Im Oktober protestieren Aktay und ein paar Kollegen gegen die Ausbeutung. Sie treten in eine Art Streik. Daraufhin zahlt die Firma zusätzliches Geld aus. Aktay pocht immer wieder auf den ihm zustehenden Lohn, solange, bis er seinem Arbeitgeber zu unbequem wird. Ende Januar kündigt man ihm fristlos - mündlich. Er solle auch aus dem Wohnheim verschwinden, sagt man ihm.

Seither lebt Aktay ohne Job, ohne Einkommen, ohne Wohnung und ohne sicheren Aufenthaltsstatus. Das Kulturzentrum Wörthhof in Haidhausen und Freunde helfen ihm, sich über Wasser zu halten. Er reicht Kündigungsschutzklage beim Arbeitsgericht ein.

Im März einigt man sich auf einen Vergleich, wonach das Arbeitsverhältnis ungekündigt fortbestehe. Noch offen sind die Klagen um das fehlende Geld, es geht um einen Nettolohn von rund 11.000 Euro.

Illegale Lohnpraktik oder alles rechtens?

Im April kündigt die Firma A. das Arbeitsverhältnis schriftlich. Im Juni aber, man trifft sich erneut vor Gericht, legt der Arbeitgeber plötzlich zwei bemerkenswerte Dokumente auf Türkisch vor. Das eine ist eine Kündigung vom 31. Januar, ausgesprochen von Aktay selbst.

Das andere ist eine umfassende Erklärung, wonach er auf alle Ansprüche gegen seinen bisherigen Arbeitgeber verzichte. Wieder auf den 31. Januar datiert, wieder von ihm unterzeichnet. Aktay aber sagt, er kenne diese Texte gar nicht, er habe sie nicht wissentlich unterschrieben.

Sie müssen in dem dicken Papierstapel gewesen seien, den er in der Türkei ,,blind'' unterschrieben habe.

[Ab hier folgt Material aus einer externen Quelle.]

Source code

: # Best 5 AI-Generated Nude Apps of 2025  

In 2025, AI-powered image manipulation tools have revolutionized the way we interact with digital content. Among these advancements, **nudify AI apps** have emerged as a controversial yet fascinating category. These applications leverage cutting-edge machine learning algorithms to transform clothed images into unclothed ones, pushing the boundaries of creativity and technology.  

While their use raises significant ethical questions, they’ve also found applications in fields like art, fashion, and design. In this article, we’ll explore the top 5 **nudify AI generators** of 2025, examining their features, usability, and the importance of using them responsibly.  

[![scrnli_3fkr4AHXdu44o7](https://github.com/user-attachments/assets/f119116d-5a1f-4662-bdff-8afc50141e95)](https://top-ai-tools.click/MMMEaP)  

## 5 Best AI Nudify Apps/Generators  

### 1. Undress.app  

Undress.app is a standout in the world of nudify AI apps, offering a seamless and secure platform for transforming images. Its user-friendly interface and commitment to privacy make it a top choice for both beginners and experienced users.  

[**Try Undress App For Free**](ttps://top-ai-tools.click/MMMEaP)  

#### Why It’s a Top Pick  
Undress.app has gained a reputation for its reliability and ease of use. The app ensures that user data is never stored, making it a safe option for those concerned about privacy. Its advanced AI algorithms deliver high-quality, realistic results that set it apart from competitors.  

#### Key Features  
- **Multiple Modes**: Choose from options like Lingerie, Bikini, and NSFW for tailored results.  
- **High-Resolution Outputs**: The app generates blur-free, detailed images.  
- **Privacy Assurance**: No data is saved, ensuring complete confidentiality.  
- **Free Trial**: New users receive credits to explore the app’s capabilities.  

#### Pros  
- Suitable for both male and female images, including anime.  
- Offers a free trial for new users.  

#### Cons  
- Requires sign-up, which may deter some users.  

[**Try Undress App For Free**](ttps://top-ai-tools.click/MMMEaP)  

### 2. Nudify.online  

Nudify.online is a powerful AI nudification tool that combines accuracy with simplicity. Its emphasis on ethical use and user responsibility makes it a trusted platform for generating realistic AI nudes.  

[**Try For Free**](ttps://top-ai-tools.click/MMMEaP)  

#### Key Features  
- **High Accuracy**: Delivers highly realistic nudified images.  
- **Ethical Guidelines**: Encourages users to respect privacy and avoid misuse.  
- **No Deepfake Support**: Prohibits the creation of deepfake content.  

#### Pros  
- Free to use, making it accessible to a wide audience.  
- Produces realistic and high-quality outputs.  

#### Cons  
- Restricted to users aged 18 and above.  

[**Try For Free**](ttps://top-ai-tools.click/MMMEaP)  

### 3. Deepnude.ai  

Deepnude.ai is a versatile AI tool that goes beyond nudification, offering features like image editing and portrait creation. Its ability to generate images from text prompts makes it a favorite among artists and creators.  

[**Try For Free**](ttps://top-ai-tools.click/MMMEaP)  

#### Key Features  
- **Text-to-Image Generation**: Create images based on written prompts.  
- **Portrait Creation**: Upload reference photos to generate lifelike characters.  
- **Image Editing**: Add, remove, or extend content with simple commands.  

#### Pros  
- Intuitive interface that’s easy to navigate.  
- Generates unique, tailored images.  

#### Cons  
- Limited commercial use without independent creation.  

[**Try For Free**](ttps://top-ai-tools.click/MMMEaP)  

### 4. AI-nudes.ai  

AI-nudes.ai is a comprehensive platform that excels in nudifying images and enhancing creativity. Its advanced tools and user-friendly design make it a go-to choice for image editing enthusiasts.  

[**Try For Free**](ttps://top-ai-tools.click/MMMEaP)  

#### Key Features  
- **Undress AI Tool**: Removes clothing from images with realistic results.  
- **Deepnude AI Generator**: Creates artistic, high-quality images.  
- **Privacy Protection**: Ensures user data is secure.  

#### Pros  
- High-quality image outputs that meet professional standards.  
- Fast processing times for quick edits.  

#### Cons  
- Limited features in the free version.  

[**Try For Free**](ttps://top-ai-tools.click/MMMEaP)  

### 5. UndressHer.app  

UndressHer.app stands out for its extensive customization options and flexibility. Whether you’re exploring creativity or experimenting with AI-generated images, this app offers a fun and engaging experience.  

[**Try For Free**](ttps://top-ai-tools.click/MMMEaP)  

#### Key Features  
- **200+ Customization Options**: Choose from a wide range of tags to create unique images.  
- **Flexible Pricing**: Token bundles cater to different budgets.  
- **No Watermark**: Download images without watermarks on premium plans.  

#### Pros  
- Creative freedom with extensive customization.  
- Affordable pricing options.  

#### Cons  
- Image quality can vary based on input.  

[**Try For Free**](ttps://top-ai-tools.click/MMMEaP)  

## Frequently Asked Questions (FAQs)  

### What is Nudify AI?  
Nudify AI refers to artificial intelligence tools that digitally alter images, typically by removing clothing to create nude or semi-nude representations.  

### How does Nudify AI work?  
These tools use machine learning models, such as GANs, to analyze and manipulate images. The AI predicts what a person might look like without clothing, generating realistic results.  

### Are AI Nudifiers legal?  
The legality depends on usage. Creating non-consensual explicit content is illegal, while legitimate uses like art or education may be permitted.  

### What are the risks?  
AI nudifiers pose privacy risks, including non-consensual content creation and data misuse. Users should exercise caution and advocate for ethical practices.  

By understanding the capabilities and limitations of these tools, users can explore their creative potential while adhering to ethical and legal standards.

In der Tat machen diese Erklärungen den Eindruck, im Voraus angefertigt worden zu sein: Das Datum 31. Januar 2007 wurde ganz offensichtlich nachträglich mit Schreibmaschine eingetragen.

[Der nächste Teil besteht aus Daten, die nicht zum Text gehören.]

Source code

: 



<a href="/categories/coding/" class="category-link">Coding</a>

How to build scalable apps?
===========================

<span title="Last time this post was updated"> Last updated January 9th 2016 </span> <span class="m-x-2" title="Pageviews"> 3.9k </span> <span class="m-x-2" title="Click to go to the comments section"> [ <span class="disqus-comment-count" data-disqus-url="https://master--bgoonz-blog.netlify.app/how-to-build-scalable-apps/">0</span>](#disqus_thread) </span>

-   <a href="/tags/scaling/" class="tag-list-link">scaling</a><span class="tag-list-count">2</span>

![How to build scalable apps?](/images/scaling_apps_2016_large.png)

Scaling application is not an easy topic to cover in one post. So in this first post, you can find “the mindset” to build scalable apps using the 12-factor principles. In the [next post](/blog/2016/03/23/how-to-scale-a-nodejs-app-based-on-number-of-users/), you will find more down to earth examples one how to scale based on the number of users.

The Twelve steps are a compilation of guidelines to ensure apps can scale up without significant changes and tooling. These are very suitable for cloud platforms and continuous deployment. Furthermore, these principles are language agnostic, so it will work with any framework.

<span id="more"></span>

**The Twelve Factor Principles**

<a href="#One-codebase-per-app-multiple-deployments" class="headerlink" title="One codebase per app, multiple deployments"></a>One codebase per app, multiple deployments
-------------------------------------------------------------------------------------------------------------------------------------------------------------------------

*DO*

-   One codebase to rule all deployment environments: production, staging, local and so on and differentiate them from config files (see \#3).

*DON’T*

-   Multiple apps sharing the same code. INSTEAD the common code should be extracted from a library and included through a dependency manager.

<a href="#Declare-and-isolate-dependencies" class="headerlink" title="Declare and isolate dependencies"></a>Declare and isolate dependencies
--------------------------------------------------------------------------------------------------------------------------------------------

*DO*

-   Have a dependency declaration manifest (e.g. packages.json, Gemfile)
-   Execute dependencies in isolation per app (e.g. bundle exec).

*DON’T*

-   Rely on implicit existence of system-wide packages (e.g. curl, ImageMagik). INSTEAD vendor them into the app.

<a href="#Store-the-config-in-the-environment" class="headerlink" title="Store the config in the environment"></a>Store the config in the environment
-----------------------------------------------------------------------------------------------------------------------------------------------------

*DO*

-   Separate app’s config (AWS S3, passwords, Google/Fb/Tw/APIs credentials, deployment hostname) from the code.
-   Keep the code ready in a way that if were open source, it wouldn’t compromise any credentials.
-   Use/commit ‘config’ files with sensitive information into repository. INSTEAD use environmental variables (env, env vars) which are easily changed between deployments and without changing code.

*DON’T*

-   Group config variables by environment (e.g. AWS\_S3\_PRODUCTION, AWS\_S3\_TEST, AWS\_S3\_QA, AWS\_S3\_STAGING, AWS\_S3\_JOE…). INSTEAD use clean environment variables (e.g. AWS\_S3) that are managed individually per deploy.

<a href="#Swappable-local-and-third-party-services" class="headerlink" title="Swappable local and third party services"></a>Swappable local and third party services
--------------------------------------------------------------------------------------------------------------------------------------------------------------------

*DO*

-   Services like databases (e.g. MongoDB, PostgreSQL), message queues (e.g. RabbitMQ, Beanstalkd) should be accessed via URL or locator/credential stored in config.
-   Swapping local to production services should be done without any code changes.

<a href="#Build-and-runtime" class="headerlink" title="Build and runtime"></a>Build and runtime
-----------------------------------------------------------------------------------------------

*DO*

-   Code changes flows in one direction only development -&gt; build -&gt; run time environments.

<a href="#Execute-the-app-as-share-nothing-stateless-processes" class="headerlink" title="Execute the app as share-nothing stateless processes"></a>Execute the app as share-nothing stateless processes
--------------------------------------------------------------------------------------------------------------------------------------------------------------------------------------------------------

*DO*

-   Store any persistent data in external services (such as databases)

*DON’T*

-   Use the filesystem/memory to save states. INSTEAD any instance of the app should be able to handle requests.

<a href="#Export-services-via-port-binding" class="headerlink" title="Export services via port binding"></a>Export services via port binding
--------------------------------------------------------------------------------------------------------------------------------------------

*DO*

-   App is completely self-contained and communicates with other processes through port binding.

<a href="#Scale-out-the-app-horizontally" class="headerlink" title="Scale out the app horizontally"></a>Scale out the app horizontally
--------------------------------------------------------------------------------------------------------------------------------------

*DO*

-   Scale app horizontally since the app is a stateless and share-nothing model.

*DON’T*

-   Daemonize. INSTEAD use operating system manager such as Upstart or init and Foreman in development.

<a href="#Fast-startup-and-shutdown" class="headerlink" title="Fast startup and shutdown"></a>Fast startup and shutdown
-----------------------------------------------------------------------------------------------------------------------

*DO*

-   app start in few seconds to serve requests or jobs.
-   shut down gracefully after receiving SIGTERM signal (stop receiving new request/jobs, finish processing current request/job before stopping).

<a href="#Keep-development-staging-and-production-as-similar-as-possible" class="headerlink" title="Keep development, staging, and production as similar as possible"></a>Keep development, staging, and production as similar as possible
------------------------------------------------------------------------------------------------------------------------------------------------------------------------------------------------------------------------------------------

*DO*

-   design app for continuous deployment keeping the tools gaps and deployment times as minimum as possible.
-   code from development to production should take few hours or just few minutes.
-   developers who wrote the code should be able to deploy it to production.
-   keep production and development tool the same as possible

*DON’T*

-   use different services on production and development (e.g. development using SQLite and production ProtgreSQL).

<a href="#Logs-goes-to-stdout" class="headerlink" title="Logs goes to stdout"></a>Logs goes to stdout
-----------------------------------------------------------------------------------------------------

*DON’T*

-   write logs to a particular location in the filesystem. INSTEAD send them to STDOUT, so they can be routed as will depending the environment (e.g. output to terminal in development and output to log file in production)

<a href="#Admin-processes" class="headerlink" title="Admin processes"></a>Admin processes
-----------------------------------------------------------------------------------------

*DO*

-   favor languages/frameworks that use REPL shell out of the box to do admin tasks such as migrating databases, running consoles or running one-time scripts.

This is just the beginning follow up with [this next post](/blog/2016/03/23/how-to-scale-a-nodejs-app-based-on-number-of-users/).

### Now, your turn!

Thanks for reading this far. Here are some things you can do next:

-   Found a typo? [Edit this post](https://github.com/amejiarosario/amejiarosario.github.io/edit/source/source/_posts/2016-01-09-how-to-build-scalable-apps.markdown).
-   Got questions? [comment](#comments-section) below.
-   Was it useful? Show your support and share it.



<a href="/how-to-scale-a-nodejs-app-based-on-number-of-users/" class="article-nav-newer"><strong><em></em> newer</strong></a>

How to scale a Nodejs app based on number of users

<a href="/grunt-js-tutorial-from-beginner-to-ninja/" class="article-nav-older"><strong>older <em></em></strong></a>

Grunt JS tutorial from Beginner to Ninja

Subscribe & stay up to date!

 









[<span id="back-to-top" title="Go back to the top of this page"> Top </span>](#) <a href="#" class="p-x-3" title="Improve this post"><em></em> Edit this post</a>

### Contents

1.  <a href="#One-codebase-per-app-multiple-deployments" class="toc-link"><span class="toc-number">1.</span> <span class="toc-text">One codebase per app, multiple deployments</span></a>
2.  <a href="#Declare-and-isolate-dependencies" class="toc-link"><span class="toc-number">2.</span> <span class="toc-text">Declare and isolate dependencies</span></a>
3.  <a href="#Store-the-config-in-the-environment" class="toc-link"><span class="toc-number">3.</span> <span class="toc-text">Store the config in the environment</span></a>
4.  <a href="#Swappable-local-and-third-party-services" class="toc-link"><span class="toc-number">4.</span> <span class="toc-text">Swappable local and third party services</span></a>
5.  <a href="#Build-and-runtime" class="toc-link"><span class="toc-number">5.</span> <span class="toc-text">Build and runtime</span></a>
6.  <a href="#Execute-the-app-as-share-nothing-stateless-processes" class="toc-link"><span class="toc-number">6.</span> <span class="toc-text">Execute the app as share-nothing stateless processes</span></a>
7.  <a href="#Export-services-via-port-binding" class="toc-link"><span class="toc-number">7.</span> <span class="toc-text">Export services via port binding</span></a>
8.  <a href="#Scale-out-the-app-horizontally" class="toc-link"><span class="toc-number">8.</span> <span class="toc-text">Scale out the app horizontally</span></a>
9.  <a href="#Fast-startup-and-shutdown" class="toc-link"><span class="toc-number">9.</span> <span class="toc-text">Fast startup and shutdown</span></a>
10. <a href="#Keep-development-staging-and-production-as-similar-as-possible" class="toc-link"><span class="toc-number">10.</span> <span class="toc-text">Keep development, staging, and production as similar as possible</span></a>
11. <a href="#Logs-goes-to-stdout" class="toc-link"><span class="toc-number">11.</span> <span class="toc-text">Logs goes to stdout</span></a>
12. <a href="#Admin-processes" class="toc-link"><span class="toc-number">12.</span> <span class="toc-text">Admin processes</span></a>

Warum, fragt sein Anwalt Gneiting, hätte sein Mandant Ende Januar für die Kündigung eigens in die Türkei reisen sollen, um dann wieder, ohne Job und ohne Familie, nach Deutschland zurückzukehren? Warum hätte er gegen die Kündigung seiner Firma klagen sollen, wenn er selbst längst gekündigt hat? Warum kündigt der Arbeitgeber im April, wenn Aktay dies schon längst selbst getan hat?

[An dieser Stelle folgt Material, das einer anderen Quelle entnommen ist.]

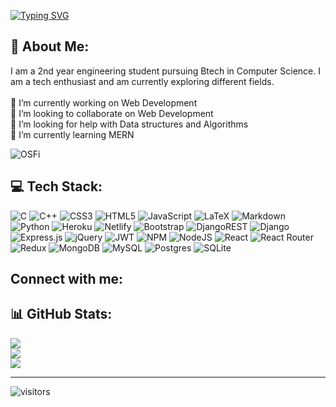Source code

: [![Typing SVG](http://readme-typing-svg.herokuapp.com?font=Fira+Code&size=25&pause=1000&width=435&lines=Hi+there!%F0%9F%91%8B%2C+I'm+Harsiddak;aka+Aitchessbee)](https://git.io/typing-svg)

## 💫 About Me:
I am a 2nd year engineering student pursuing Btech in Computer Science. I am a tech enthusiast and am currently exploring different fields. <br><br>🔭 I’m currently working on Web Development<br>👯 I’m looking to collaborate on Web Development<br>🤝 I’m looking for help with Data structures and Algorithms<br>🌱 I’m currently learning MERN

![OSFi](https://user-images.githubusercontent.com/45175270/192012956-e9a5276a-f70e-46e3-96fe-9ad47f95e2cb.gif)


## 💻 Tech Stack:
![C](https://img.shields.io/badge/c-%2300599C.svg?style=for-the-badge&logo=c&logoColor=white) ![C++](https://img.shields.io/badge/c++-%2300599C.svg?style=for-the-badge&logo=c%2B%2B&logoColor=white) ![CSS3](https://img.shields.io/badge/css3-%231572B6.svg?style=for-the-badge&logo=css3&logoColor=white) ![HTML5](https://img.shields.io/badge/html5-%23E34F26.svg?style=for-the-badge&logo=html5&logoColor=white) ![JavaScript](https://img.shields.io/badge/javascript-%23323330.svg?style=for-the-badge&logo=javascript&logoColor=%23F7DF1E) ![LaTeX](https://img.shields.io/badge/latex-%23008080.svg?style=for-the-badge&logo=latex&logoColor=white) ![Markdown](https://img.shields.io/badge/markdown-%23000000.svg?style=for-the-badge&logo=markdown&logoColor=white) ![Python](https://img.shields.io/badge/python-3670A0?style=for-the-badge&logo=python&logoColor=ffdd54) ![Heroku](https://img.shields.io/badge/heroku-%23430098.svg?style=for-the-badge&logo=heroku&logoColor=white) ![Netlify](https://img.shields.io/badge/netlify-%23000000.svg?style=for-the-badge&logo=netlify&logoColor=#00C7B7) ![Bootstrap](https://img.shields.io/badge/bootstrap-%23563D7C.svg?style=for-the-badge&logo=bootstrap&logoColor=white) ![DjangoREST](https://img.shields.io/badge/DJANGO-REST-ff1709?style=for-the-badge&logo=django&logoColor=white&color=ff1709&labelColor=gray) ![Django](https://img.shields.io/badge/django-%23092E20.svg?style=for-the-badge&logo=django&logoColor=white) ![Express.js](https://img.shields.io/badge/express.js-%23404d59.svg?style=for-the-badge&logo=express&logoColor=%2361DAFB) ![jQuery](https://img.shields.io/badge/jquery-%230769AD.svg?style=for-the-badge&logo=jquery&logoColor=white) ![JWT](https://img.shields.io/badge/JWT-black?style=for-the-badge&logo=JSON%20web%20tokens) ![NPM](https://img.shields.io/badge/NPM-%23000000.svg?style=for-the-badge&logo=npm&logoColor=white) ![NodeJS](https://img.shields.io/badge/node.js-6DA55F?style=for-the-badge&logo=node.js&logoColor=white) ![React](https://img.shields.io/badge/react-%2320232a.svg?style=for-the-badge&logo=react&logoColor=%2361DAFB) ![React Router](https://img.shields.io/badge/React_Router-CA4245?style=for-the-badge&logo=react-router&logoColor=white) ![Redux](https://img.shields.io/badge/redux-%23593d88.svg?style=for-the-badge&logo=redux&logoColor=white) ![MongoDB](https://img.shields.io/badge/MongoDB-%234ea94b.svg?style=for-the-badge&logo=mongodb&logoColor=white) ![MySQL](https://img.shields.io/badge/mysql-%2300f.svg?style=for-the-badge&logo=mysql&logoColor=white) ![Postgres](https://img.shields.io/badge/postgres-%23316192.svg?style=for-the-badge&logo=postgresql&logoColor=white) ![SQLite](https://img.shields.io/badge/sqlite-%2307405e.svg?style=for-the-badge&logo=sqlite&logoColor=white)

## Connect with me:




## 📊 GitHub Stats:
![](https://github-readme-stats.vercel.app/api?username=Aitchessbee&theme=dark&hide_border=false&include_all_commits=false&count_private=true)<br/>
![](https://github-readme-streak-stats.herokuapp.com/?user=Aitchessbee&theme=dark&hide_border=false)<br/>
![](https://github-readme-stats.vercel.app/api/top-langs/?username=Aitchessbee&theme=dark&hide_border=false&include_all_commits=false&count_private=true&layout=compact)

---
![visitors](https://visitor-badge-reloaded.herokuapp.com/badge?page_id=Aitchessbee.Aitchessbee&color=44CC11)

Als Aktay nach seinem Rauswurf zur Ausländerbehörde gegangen ist, um einen Aufenthaltstitel zu bekommen, habe man ihm auch dort ein von ihm unterzeichnetes Dokument vorgelegt: Damit habe er selbst sich aus München abgemeldet. Auch das stimme nicht, sagt Aktay.

Kann so eine Geschichte stimmen? Gut möglich, sagt René Matschke. Als Chef der Finanzkontrolle Schwarzarbeit beim Münchner Hauptzollamt versucht er, illegale Hungerlöhne auf Baustellen aufzuspüren und hört solche Berichte von eingeschüchterten Arbeitern immer wieder: ,,Das ist gang und gäbe.''

Wie es weitergeht für Aktay ist offen. Die Prozesse laufen, auch eine Strafanzeige ist gestellt. Bei der Staatsanwaltschaft liegt schon eine andere Anzeige, eine der Firma A. Sie hat ihren Exmitarbeiter angezeigt. Weil er ihr kriminelle Machenschaften unterstelle.